The company said on May 10 that reducing 350 jobs and moving certain technology functions to its investment affiliates will help save $130 million to $150 million by the end of fiscal 2012. The measures will add 6 percent to 8 percent to its operating margin, which was 23 percent in the quarter. The restructuring will cost $125 million to $135 million to implement, the firm said yesterday.
$82 Billion
Legg Mason had about $82 billion in net withdrawals in the 12 months through March after stock and bond funds, including those managed by Bill Miller and the firm's Western Asset Management unit, lagged behind peers in 2008. Withdrawals slowed to about $10.9 billion in the quarter ended March 31 from $32.7 billion in the previous three months, as performance rebounded starting last year.
Legg Mason's bond funds accounted for about 55 percent of the firm's assets under management as of June 30, according to the company. Equity funds made up about 24 percent, and money funds represented the rest.
Cash invested in structured investment vehicles contributed to a streak of five quarterly losses that ended in March 2009, after the firm eliminated the mortgage-linked debt from its money-market funds. Activist investor Nelson Peltz last year raised his stake to become the largest shareholder in the company. He was named a director in October.

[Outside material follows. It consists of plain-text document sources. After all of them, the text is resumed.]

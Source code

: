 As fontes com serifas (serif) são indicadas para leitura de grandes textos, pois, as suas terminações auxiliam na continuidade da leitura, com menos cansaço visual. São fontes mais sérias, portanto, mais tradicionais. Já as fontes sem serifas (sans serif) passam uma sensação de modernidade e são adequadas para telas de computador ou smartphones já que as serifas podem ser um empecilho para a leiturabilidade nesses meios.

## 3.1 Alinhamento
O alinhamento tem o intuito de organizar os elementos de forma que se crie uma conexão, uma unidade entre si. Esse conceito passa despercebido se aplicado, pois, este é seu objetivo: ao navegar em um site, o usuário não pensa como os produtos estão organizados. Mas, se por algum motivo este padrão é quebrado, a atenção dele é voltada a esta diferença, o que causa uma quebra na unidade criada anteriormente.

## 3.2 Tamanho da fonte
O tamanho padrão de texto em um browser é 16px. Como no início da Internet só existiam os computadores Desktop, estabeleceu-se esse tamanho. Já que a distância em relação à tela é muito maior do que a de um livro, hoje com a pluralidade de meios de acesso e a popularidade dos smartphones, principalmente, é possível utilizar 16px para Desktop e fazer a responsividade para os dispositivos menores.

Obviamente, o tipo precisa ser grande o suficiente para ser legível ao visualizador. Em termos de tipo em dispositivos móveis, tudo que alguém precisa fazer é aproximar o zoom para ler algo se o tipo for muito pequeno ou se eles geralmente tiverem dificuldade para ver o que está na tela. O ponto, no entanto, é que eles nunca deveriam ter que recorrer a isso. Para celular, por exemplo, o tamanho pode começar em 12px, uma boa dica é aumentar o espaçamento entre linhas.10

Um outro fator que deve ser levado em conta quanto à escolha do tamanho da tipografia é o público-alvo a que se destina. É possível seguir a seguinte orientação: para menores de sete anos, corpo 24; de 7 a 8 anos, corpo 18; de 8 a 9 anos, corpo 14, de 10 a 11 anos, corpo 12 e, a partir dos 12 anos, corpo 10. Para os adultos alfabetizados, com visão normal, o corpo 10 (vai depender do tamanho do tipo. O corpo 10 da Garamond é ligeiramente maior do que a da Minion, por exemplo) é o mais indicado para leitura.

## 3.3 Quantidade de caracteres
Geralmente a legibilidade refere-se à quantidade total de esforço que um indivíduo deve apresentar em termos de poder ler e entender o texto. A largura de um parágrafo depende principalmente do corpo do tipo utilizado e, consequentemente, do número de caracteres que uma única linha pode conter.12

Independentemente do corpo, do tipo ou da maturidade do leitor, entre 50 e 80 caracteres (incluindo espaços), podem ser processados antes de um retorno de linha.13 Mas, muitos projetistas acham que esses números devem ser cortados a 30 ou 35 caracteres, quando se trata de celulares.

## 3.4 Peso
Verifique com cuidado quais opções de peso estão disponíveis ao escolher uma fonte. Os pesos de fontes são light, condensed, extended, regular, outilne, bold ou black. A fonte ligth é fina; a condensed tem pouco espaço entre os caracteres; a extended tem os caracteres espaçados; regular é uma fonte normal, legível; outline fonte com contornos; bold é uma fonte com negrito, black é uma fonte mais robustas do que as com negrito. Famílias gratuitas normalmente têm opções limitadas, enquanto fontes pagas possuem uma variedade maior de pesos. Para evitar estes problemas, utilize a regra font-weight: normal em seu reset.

Returns improved in 2009, after being dragged down in 2008 by Miller's investments in financial companies. Miller's Capital Management Opportunity Trust fund soared 83 percent in 2009, while his Capital Management Value Trust climbed 41 percent, beating the 26 percent gain in the Standard & Poor's 500 Index of large U.S. stocks, including dividends. The $1.8 billion Opportunity Trust fell 0.4 percent this year through July 22, while the $4.1 billion Value Trust declined 5.8 percent.